> **The problem**: Copy word for word, please, the lines of the entries below running from the one containing "<td>000320</td>" to the one containing "<td>265.5</td>", both ends included.

> **Source records**:
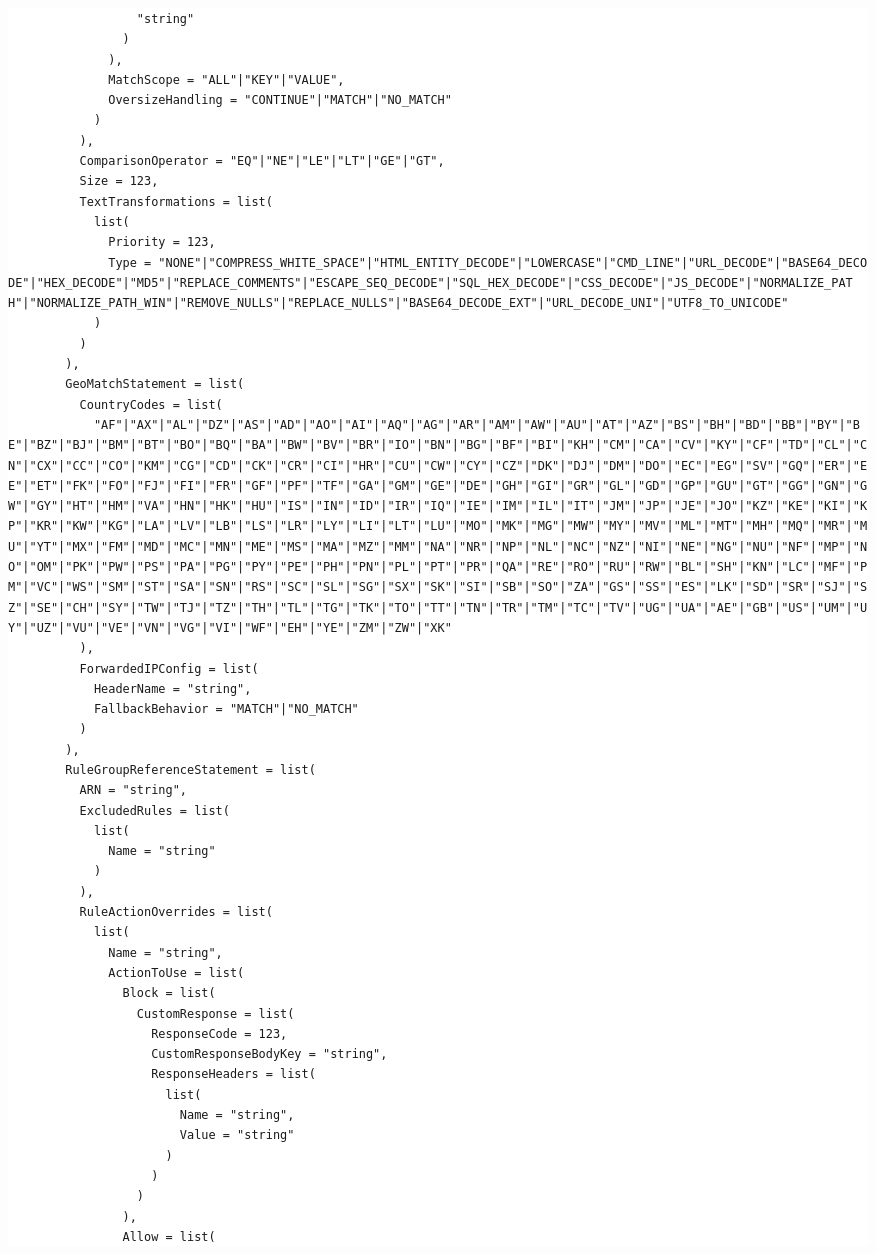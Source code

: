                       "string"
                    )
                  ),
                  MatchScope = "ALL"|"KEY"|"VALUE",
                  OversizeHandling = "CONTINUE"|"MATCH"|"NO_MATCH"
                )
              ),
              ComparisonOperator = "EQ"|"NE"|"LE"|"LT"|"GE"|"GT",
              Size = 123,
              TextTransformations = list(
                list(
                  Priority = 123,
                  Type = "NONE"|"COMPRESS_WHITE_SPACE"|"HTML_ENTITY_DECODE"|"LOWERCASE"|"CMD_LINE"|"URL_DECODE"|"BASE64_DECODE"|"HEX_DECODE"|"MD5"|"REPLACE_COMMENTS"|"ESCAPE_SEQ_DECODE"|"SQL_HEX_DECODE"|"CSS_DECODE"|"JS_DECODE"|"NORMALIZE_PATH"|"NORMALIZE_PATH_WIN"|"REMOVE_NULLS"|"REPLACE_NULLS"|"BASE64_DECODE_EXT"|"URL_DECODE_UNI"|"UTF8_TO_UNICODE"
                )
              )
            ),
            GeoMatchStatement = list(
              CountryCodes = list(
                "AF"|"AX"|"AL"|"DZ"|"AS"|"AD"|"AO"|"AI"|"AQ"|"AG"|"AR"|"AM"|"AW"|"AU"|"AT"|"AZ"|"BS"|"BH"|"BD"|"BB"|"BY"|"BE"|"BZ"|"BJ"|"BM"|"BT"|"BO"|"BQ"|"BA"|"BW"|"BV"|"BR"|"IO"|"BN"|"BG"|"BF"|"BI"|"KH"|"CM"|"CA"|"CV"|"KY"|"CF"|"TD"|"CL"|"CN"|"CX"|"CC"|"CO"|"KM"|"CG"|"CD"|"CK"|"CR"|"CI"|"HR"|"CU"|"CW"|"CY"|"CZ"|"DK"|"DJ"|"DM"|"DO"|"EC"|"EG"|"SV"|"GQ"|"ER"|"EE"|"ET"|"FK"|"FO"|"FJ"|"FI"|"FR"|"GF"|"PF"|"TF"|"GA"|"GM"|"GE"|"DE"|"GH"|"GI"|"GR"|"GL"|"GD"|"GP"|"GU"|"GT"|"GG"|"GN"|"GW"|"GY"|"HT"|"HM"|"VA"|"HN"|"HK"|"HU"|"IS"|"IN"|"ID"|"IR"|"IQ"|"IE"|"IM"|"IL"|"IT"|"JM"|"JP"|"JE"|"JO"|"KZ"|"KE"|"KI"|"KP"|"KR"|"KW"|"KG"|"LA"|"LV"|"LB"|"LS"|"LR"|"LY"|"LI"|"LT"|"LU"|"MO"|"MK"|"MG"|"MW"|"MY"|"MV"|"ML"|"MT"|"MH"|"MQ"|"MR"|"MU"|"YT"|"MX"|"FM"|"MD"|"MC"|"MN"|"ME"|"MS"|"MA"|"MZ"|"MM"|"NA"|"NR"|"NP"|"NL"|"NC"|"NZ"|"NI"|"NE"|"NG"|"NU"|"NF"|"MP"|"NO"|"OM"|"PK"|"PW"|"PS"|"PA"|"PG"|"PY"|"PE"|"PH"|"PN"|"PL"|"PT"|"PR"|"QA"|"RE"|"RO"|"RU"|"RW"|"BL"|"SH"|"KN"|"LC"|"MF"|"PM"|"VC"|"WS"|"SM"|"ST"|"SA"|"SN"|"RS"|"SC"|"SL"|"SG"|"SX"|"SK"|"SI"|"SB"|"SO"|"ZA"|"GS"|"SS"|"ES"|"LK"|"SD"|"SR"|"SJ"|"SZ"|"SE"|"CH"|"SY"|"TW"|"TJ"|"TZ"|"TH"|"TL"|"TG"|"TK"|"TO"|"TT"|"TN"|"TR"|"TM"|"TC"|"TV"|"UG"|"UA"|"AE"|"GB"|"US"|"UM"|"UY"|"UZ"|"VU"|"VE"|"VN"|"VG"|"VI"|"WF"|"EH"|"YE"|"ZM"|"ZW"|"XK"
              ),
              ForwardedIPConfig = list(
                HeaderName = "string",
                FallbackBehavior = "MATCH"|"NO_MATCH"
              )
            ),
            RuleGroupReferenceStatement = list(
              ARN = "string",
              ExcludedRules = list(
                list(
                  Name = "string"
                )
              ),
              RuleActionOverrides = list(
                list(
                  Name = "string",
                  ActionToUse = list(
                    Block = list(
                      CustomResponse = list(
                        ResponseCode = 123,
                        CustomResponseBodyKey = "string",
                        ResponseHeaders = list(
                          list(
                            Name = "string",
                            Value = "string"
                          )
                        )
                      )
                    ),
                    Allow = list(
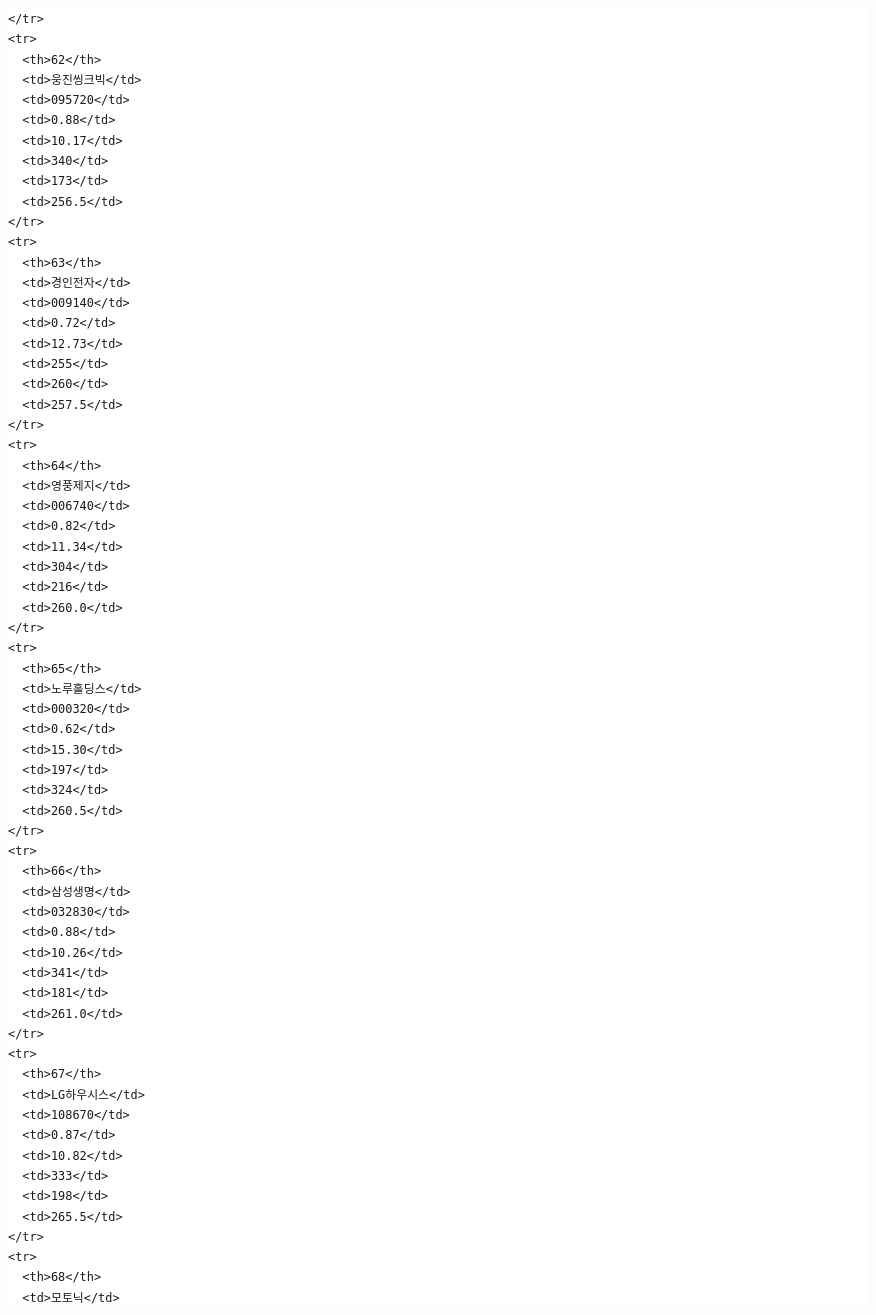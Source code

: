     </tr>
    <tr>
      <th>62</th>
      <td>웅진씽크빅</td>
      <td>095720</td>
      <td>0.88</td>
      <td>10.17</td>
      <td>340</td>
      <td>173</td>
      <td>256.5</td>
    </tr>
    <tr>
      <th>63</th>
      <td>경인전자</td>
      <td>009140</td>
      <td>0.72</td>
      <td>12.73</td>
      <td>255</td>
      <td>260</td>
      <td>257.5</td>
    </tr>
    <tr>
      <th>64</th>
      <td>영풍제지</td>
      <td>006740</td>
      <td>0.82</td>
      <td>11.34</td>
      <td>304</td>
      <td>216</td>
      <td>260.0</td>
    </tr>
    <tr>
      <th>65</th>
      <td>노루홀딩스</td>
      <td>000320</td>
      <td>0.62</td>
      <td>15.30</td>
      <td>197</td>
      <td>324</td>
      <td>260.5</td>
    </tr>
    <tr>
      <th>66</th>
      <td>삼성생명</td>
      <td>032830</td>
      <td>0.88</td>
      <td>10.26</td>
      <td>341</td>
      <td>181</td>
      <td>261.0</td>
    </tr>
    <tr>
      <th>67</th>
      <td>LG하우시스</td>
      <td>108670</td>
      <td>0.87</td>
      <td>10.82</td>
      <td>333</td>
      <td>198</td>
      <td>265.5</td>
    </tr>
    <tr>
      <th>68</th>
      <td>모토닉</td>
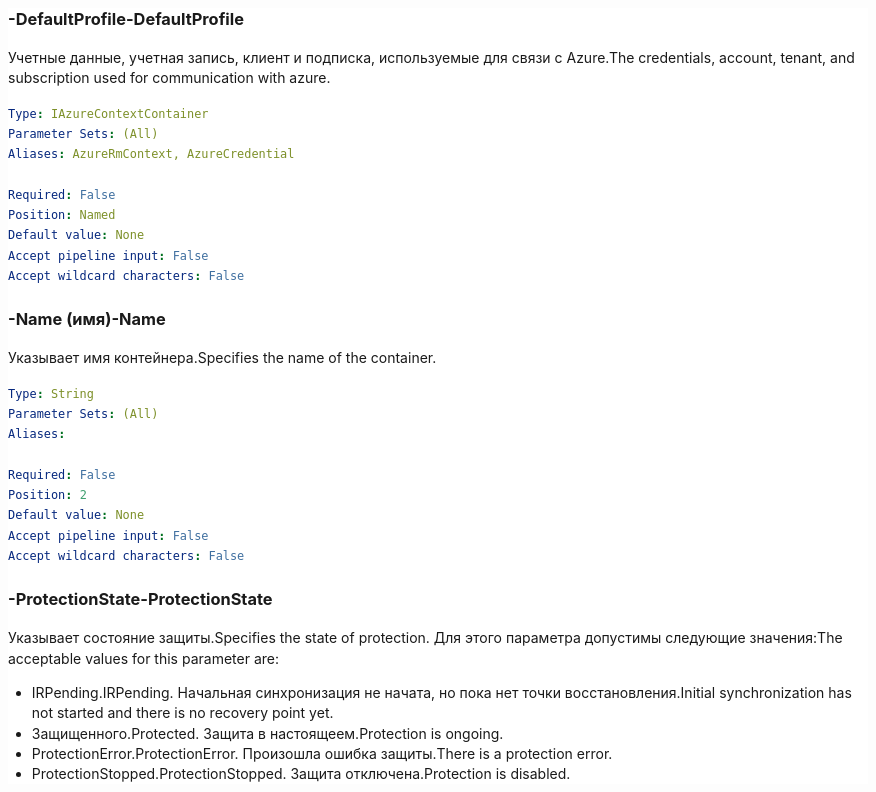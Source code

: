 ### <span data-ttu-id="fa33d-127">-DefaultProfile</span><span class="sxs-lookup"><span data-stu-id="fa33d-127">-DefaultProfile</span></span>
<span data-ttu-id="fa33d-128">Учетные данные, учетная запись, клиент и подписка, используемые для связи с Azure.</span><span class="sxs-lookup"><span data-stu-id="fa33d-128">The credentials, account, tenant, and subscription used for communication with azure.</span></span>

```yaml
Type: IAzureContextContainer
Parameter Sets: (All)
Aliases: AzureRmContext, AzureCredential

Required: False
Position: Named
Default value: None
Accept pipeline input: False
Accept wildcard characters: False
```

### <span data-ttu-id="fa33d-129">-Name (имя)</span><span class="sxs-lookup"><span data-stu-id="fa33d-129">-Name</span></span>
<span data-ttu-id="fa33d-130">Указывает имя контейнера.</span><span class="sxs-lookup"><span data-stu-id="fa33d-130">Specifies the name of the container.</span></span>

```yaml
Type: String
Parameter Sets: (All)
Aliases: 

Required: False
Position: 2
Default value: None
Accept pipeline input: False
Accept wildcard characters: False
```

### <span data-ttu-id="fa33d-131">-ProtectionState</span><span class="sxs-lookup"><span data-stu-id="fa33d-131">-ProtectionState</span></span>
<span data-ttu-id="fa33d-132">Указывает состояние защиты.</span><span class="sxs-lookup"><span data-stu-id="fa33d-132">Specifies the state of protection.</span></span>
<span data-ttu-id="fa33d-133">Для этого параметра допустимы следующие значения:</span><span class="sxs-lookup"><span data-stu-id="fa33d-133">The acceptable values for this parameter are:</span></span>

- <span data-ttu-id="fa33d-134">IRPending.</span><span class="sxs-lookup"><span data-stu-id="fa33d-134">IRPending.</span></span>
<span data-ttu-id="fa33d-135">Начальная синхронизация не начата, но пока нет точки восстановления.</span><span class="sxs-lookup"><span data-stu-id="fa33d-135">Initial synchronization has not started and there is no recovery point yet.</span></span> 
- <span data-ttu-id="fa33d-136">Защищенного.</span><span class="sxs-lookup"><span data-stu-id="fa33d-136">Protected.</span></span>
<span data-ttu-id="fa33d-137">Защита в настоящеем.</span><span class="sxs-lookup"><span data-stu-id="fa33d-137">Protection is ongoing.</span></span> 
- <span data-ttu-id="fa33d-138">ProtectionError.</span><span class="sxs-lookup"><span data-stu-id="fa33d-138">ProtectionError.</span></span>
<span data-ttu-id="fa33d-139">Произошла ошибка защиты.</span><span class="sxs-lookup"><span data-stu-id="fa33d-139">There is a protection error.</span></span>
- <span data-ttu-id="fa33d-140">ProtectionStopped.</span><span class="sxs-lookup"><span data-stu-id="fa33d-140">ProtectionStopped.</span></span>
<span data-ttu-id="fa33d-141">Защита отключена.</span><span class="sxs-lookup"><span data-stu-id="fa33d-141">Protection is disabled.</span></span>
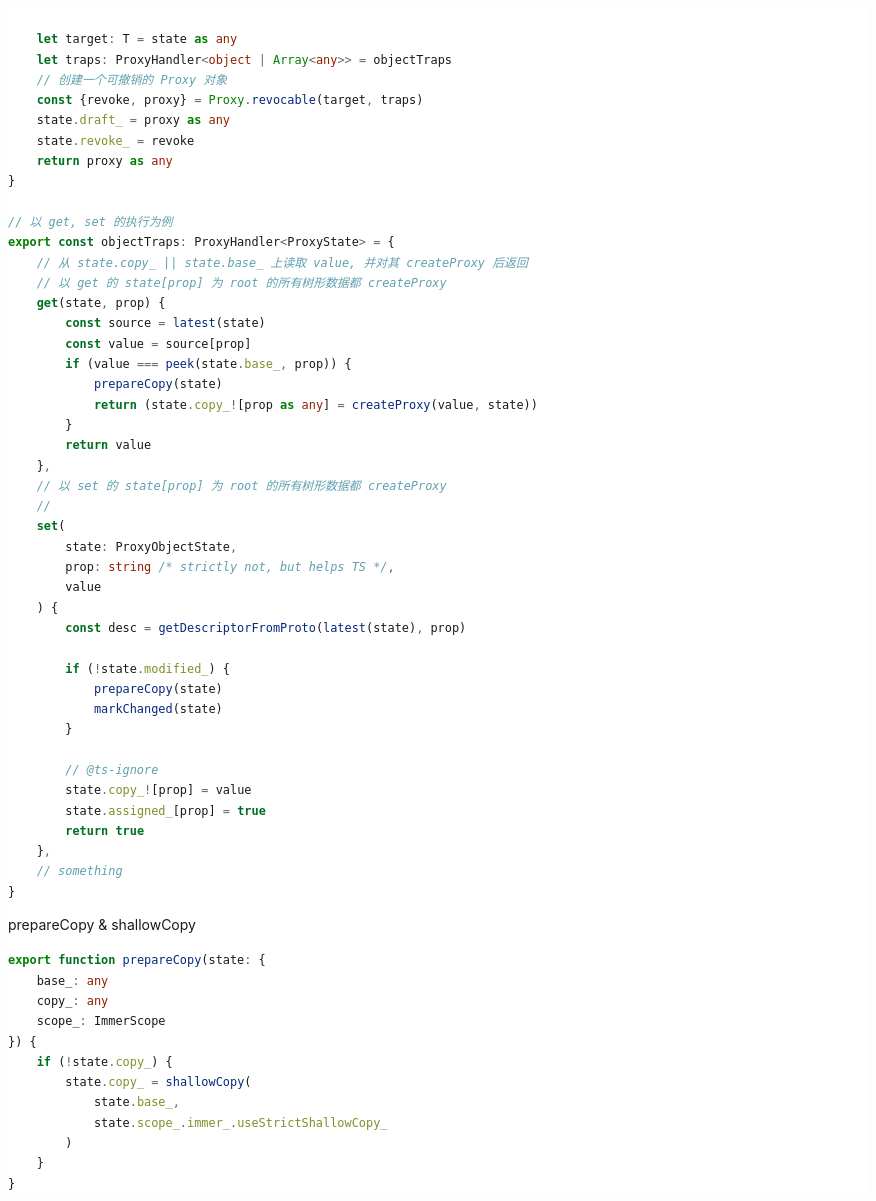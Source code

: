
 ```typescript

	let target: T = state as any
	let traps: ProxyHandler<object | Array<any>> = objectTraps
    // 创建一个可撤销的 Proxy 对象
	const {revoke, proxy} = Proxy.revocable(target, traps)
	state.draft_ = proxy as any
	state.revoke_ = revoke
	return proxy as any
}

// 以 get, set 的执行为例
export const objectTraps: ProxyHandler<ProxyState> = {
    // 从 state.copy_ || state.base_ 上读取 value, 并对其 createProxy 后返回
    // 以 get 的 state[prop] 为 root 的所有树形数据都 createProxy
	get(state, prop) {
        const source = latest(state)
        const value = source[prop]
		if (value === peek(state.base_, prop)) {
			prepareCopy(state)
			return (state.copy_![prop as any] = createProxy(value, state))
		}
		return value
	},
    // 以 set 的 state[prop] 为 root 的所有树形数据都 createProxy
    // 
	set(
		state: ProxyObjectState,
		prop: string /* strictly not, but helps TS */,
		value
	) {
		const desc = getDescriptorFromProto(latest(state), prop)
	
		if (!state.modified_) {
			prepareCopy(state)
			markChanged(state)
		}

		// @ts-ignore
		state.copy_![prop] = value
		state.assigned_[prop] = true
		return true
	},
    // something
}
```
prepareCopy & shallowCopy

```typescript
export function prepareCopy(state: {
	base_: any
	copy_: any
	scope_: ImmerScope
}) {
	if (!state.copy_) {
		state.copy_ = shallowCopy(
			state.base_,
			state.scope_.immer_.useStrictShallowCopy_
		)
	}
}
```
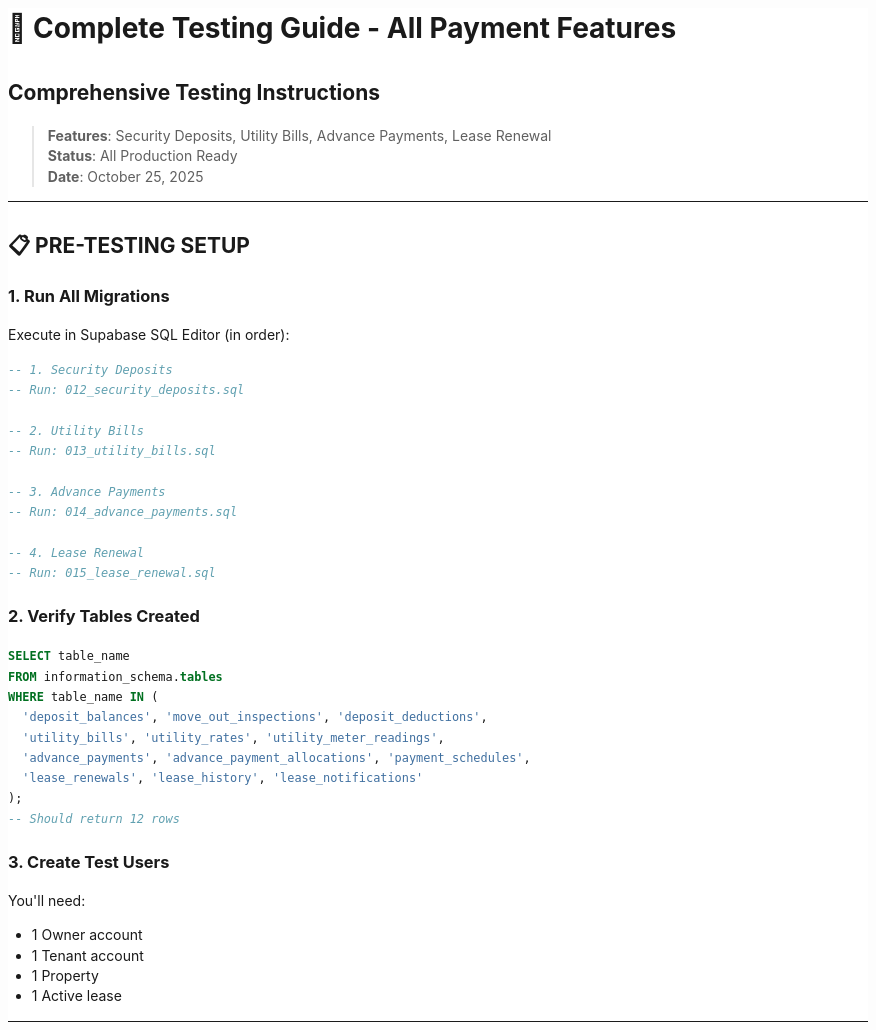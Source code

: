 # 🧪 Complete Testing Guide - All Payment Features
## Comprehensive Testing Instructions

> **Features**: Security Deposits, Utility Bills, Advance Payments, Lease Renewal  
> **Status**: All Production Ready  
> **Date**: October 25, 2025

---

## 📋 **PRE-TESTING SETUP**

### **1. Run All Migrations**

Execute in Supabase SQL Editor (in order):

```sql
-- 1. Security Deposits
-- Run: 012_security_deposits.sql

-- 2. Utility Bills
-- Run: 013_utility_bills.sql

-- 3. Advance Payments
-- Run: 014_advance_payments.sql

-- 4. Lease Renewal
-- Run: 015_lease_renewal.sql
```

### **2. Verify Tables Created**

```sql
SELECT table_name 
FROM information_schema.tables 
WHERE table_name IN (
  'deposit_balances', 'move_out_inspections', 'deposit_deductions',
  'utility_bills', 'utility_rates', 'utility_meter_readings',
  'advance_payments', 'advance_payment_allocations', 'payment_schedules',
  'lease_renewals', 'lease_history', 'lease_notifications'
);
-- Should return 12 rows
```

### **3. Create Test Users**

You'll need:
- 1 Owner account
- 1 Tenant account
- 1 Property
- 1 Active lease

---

> **Reply to the task**:
      <td>000320</td>
      <td>0.62</td>
      <td>15.30</td>
      <td>197</td>
      <td>324</td>
      <td>260.5</td>
    </tr>
    <tr>
      <th>66</th>
      <td>삼성생명</td>
      <td>032830</td>
      <td>0.88</td>
      <td>10.26</td>
      <td>341</td>
      <td>181</td>
      <td>261.0</td>
    </tr>
    <tr>
      <th>67</th>
      <td>LG하우시스</td>
      <td>108670</td>
      <td>0.87</td>
      <td>10.82</td>
      <td>333</td>
      <td>198</td>
      <td>265.5</td>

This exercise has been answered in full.